Kevin Kelleher (“Plaintiff’) appeals the district court’s grant of summary judgment to his former employer, Hertz Corporation (“Hertz”), in Plaintiffs diversity action alleging age discrimination in violation of California Government Code Section 12940 and wrongful termination in violation of public policy. Both claims rely on Plaintiffs allegation that Hertz engaged in unlawful age discrimination. We have jurisdiction under 28 U.S.C. § 1291, and we affirm.

California has adopted the Supreme Court’s three-step burden shifting test for discrimination claims set forth in McDonnell Douglas Corporation v. Green, 411 U.S. 792, 93 S.Ct. 1817, 36 L.Ed.2d 668 (1973). See Guz v. Bechtel Nat’l, Inc., 24 Cal.4th 317, 100 Cal.Rptr.2d 352, 8 P.3d 1089, 1113 (Cal.2000). Plaintiff must first establish a prima facie case of age discrimination by providing evidence that: “(1) he was a member of a protected class, (2) he was qualified for the position he sought or was performing competently in the position he held, (3) he suffered an adverse employment action, such as termination, demotion, or denial of an available job, and (4) some other circumstance suggests discriminatory motive.” Id. If the plaintiff establishes this prima facie case, the employer must rebut the presumption of age discrimination that arises by presenting a legitimate, nondiseriminatory reason for the adverse action. Id. at 1114; Reeves v. MV Transp., Inc., 186 Cal.App.4th 666, 111 Cal.Rptr.3d 896, 902 (Ct.App.2010).

“If the employer sustains this burden, the presumption of discrimination disappears.” Guz, 100 Cal.Rptr.2d 352, 8 P.3d at 1114. To defeat a summary judgment motion, the “employee must then offer substantial evidence that the employer’s stated nondiseriminatory reason for the adverse action was untrue or pretextual, or evidence the employer acted with a discriminatory animus, or a combination of the two, such that a reasonable trier of fact could conclude the employer engaged in intentional discrimination.” MV Transp., Inc., Ill Cal.Rptr.3d at 902 (internal quotation marks and citations omitted).
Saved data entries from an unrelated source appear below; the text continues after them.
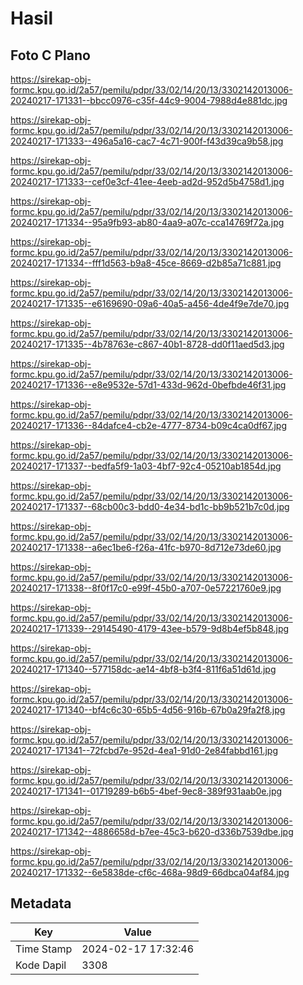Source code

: # Hasil

## Foto C Plano

https://sirekap-obj-formc.kpu.go.id/2a57/pemilu/pdpr/33/02/14/20/13/3302142013006-20240217-171331--bbcc0976-c35f-44c9-9004-7988d4e881dc.jpg

https://sirekap-obj-formc.kpu.go.id/2a57/pemilu/pdpr/33/02/14/20/13/3302142013006-20240217-171333--496a5a16-cac7-4c71-900f-f43d39ca9b58.jpg

https://sirekap-obj-formc.kpu.go.id/2a57/pemilu/pdpr/33/02/14/20/13/3302142013006-20240217-171333--cef0e3cf-41ee-4eeb-ad2d-952d5b4758d1.jpg

https://sirekap-obj-formc.kpu.go.id/2a57/pemilu/pdpr/33/02/14/20/13/3302142013006-20240217-171334--95a9fb93-ab80-4aa9-a07c-cca14769f72a.jpg

https://sirekap-obj-formc.kpu.go.id/2a57/pemilu/pdpr/33/02/14/20/13/3302142013006-20240217-171334--fff1d563-b9a8-45ce-8669-d2b85a71c881.jpg

https://sirekap-obj-formc.kpu.go.id/2a57/pemilu/pdpr/33/02/14/20/13/3302142013006-20240217-171335--e6169690-09a6-40a5-a456-4de4f9e7de70.jpg

https://sirekap-obj-formc.kpu.go.id/2a57/pemilu/pdpr/33/02/14/20/13/3302142013006-20240217-171335--4b78763e-c867-40b1-8728-dd0f11aed5d3.jpg

https://sirekap-obj-formc.kpu.go.id/2a57/pemilu/pdpr/33/02/14/20/13/3302142013006-20240217-171336--e8e9532e-57d1-433d-962d-0befbde46f31.jpg

https://sirekap-obj-formc.kpu.go.id/2a57/pemilu/pdpr/33/02/14/20/13/3302142013006-20240217-171336--84dafce4-cb2e-4777-8734-b09c4ca0df67.jpg

https://sirekap-obj-formc.kpu.go.id/2a57/pemilu/pdpr/33/02/14/20/13/3302142013006-20240217-171337--bedfa5f9-1a03-4bf7-92c4-05210ab1854d.jpg

https://sirekap-obj-formc.kpu.go.id/2a57/pemilu/pdpr/33/02/14/20/13/3302142013006-20240217-171337--68cb00c3-bdd0-4e34-bd1c-bb9b521b7c0d.jpg

https://sirekap-obj-formc.kpu.go.id/2a57/pemilu/pdpr/33/02/14/20/13/3302142013006-20240217-171338--a6ec1be6-f26a-41fc-b970-8d712e73de60.jpg

https://sirekap-obj-formc.kpu.go.id/2a57/pemilu/pdpr/33/02/14/20/13/3302142013006-20240217-171338--8f0f17c0-e99f-45b0-a707-0e57221760e9.jpg

https://sirekap-obj-formc.kpu.go.id/2a57/pemilu/pdpr/33/02/14/20/13/3302142013006-20240217-171339--29145490-4179-43ee-b579-9d8b4ef5b848.jpg

https://sirekap-obj-formc.kpu.go.id/2a57/pemilu/pdpr/33/02/14/20/13/3302142013006-20240217-171340--577158dc-ae14-4bf8-b3f4-811f6a51d61d.jpg

https://sirekap-obj-formc.kpu.go.id/2a57/pemilu/pdpr/33/02/14/20/13/3302142013006-20240217-171340--bf4c6c30-65b5-4d56-916b-67b0a29fa2f8.jpg

https://sirekap-obj-formc.kpu.go.id/2a57/pemilu/pdpr/33/02/14/20/13/3302142013006-20240217-171341--72fcbd7e-952d-4ea1-91d0-2e84fabbd161.jpg

https://sirekap-obj-formc.kpu.go.id/2a57/pemilu/pdpr/33/02/14/20/13/3302142013006-20240217-171341--01719289-b6b5-4bef-9ec8-389f931aab0e.jpg

https://sirekap-obj-formc.kpu.go.id/2a57/pemilu/pdpr/33/02/14/20/13/3302142013006-20240217-171342--4886658d-b7ee-45c3-b620-d336b7539dbe.jpg

https://sirekap-obj-formc.kpu.go.id/2a57/pemilu/pdpr/33/02/14/20/13/3302142013006-20240217-171332--6e5838de-cf6c-468a-98d9-66dbca04af84.jpg


## Metadata

| Key        | Value               |
| ---------- | ------------------- |
| Time Stamp | 2024-02-17 17:32:46 |
| Kode Dapil | 3308                |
Here, Plaintiff introduced evidence sufficient to make out a prima facie case of age discrimination, because (1) he was over the age of 40, and thus a member of a protected class, (2) he was qualified for the restructured Santa Barbara Area Manager position, (3) he was laid off, and (4) Hertz retained two managers aged 31 to the restructured positions.

However, Hertz was able to rebut the presumption of age discrimination based on Hertz’s restructuring model that focused on factors such as (1) Plaintiffs performance and experience in comparison with other employees, (2) geographic considerations, and (3) the most efficient span of control for managers.

Therefore, the burden again shifted to Plaintiff to introduce specific and substantial evidence that Hertz’s business reasons were pretextual or untrue. The district court correctly found that Plaintiff failed to meet this burden, because Plaintiff did not provide specific and substantial evidence of age discrimination. See Godwin v. Hunt Wesson, Inc., 150 F.3d 1217, 1222 (9th Cir.1998).

AFFIRMED.

This disposition is not appropriate for publication and is not precedent except as provided by 9th Cir. R. 36-3.